The implications of this discrepancy, and of a format so removed from the traditions of test cricket as to be almost a different sport entirely, is what Death Of A Gentleman starts off exploring.
A documentary made by lovers of the game, it begins as a chronicle of the strange death of test cricket, but by its denouement plays out with all the paranoia and intrigue of a post-Watergate political conspiracy thriller.
The movie comes, at last, to Adelaide for one night only tomorrow, at Morphett St’s Mercury Cinema from 7pm (its trailer can be viewed here.) It is, perhaps, the right time for Adelaide cricket enthusiasts to see this movie, as the city’s BBL side powers towards a highly-touted but relatively meaningless trophy, and in the midst of the most turgid summer of test cricket in recent memory, tempered only by the contentious innovation of the local fixture, which showcased pink balls and magenta sunsets to the world.
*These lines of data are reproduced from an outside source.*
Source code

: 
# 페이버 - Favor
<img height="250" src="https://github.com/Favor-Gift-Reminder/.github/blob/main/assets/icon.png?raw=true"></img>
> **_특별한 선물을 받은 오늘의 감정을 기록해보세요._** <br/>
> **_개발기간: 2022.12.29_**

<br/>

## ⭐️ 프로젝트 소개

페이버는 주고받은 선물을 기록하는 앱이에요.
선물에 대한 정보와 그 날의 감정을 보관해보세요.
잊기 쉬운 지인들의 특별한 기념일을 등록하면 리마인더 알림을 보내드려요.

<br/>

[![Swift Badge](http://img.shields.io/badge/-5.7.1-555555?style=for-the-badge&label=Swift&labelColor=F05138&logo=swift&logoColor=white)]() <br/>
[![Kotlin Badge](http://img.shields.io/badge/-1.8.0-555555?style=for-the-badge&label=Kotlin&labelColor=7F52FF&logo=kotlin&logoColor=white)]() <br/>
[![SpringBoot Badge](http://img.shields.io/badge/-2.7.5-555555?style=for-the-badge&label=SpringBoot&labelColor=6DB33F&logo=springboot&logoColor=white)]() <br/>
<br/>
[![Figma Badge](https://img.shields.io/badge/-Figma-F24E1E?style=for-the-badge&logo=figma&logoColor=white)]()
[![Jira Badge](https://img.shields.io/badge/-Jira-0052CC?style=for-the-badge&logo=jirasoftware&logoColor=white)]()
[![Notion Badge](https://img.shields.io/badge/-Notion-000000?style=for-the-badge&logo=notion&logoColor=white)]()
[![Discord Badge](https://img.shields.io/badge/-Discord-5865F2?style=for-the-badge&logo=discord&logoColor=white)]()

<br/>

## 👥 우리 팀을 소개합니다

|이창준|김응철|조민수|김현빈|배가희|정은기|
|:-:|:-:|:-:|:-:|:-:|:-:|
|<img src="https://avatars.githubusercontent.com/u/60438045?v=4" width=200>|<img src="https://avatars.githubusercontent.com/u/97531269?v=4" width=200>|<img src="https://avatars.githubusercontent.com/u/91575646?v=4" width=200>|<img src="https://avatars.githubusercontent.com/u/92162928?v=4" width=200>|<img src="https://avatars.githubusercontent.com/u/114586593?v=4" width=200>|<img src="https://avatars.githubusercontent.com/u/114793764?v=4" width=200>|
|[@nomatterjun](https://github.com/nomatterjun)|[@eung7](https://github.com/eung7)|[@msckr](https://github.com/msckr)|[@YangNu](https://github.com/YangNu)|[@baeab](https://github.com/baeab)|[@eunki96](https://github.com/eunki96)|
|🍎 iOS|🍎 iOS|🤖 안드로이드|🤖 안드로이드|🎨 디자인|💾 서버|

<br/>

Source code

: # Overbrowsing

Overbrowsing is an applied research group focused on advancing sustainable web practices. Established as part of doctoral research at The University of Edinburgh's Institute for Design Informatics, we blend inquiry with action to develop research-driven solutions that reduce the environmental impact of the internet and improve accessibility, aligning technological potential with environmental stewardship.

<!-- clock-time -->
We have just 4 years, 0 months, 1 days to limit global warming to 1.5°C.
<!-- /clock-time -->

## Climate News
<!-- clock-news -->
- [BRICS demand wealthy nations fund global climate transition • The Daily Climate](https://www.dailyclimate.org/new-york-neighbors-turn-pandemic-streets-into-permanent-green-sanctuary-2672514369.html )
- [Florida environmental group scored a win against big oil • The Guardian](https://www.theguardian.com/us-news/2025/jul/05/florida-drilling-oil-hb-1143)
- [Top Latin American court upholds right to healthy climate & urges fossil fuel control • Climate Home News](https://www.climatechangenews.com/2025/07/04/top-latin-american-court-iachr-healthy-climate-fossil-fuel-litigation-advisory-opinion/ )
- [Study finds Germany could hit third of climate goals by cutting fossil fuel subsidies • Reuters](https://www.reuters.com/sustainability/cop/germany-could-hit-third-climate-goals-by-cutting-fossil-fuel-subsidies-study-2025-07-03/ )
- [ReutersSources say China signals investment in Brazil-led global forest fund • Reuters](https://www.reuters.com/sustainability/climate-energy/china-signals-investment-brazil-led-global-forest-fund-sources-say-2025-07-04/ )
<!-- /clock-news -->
Death Of A Gentleman is gonzo journalism, but really polite gonzo journalism.
It is one of the finer exponents of long-form sports reporting, in the class of When We Were Kings or Year Of The Dogs, but it plays out as investigative journalism on a grand scale. Its Woodward and Bernstein are a couple of enterprising young cricket scribes – Sam Collins, a plummy “old Etonian” and his dishevelled Aussie expat pal Jarrod Kimber, who made a name for himself with an irreverent blog named “Cricket With Balls”, and whose latest book on the subject is an “unauthorized biography” of test cricket – just in case you couldn’t tell on which side his bread was buttered.
But Kimber insists he’s “not anti-Twenty20”; in fact he genuinely likes it.
“I think it could help spread the game,” he tells InDaily.
“But if people are not looking after Test Cricket at the same time… that’s our biggest fear.”
That fear led the filmmakers into conflict with the game’s custodians, but Kimber says there “hasn’t been as much fallout as we thought, considering we had a lot of flak while we were making the film”.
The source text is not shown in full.